- **YOUR TASK**: Your answer should consist only of the records, copied exactly, with the images removed.

[Records from a dataset]
++++
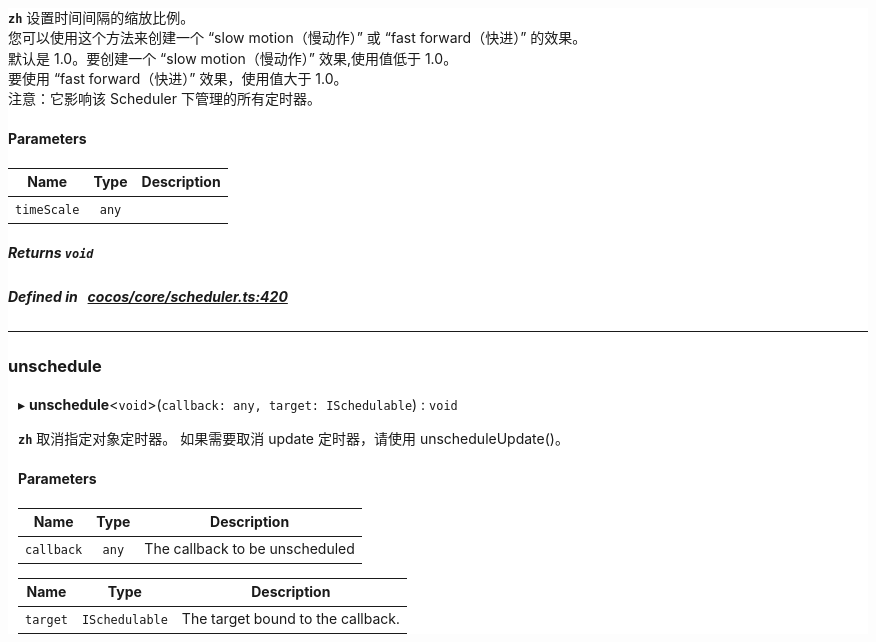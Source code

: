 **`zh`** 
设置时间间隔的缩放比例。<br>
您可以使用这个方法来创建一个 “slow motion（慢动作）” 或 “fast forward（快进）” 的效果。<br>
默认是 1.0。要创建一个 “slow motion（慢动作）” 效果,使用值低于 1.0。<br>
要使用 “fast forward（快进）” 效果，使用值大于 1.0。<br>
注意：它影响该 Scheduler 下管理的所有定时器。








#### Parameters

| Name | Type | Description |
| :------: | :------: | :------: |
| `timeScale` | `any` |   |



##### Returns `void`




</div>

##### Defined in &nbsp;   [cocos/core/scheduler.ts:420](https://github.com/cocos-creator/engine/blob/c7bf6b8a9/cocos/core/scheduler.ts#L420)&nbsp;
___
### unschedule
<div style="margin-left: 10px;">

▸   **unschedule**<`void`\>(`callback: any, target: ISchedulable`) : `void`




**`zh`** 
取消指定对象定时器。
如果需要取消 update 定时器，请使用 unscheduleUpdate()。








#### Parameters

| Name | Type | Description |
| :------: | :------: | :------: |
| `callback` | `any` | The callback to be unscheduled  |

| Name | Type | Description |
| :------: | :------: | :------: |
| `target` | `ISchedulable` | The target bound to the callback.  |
++++
- **FINAL ANSWER**:
Source code

: **`zh`** 
设置时间间隔的缩放比例。<br>
您可以使用这个方法来创建一个 “slow motion（慢动作）” 或 “fast forward（快进）” 的效果。<br>
默认是 1.0。要创建一个 “slow motion（慢动作）” 效果,使用值低于 1.0。<br>
要使用 “fast forward（快进）” 效果，使用值大于 1.0。<br>
注意：它影响该 Scheduler 下管理的所有定时器。








#### Parameters

| Name | Type | Description |
| :------: | :------: | :------: |
| `timeScale` | `any` |   |



##### Returns `void`




</div>

##### Defined in &nbsp;   [cocos/core/scheduler.ts:420](https://github.com/cocos-creator/engine/blob/c7bf6b8a9/cocos/core/scheduler.ts#L420)&nbsp;
___
### unschedule
<div style="margin-left: 10px;">

▸   **unschedule**<`void`\>(`callback: any, target: ISchedulable`) : `void`




**`zh`** 
取消指定对象定时器。
如果需要取消 update 定时器，请使用 unscheduleUpdate()。








#### Parameters

| Name | Type | Description |
| :------: | :------: | :------: |
| `callback` | `any` | The callback to be unscheduled  |

| Name | Type | Description |
| :------: | :------: | :------: |
| `target` | `ISchedulable` | The target bound to the callback.  |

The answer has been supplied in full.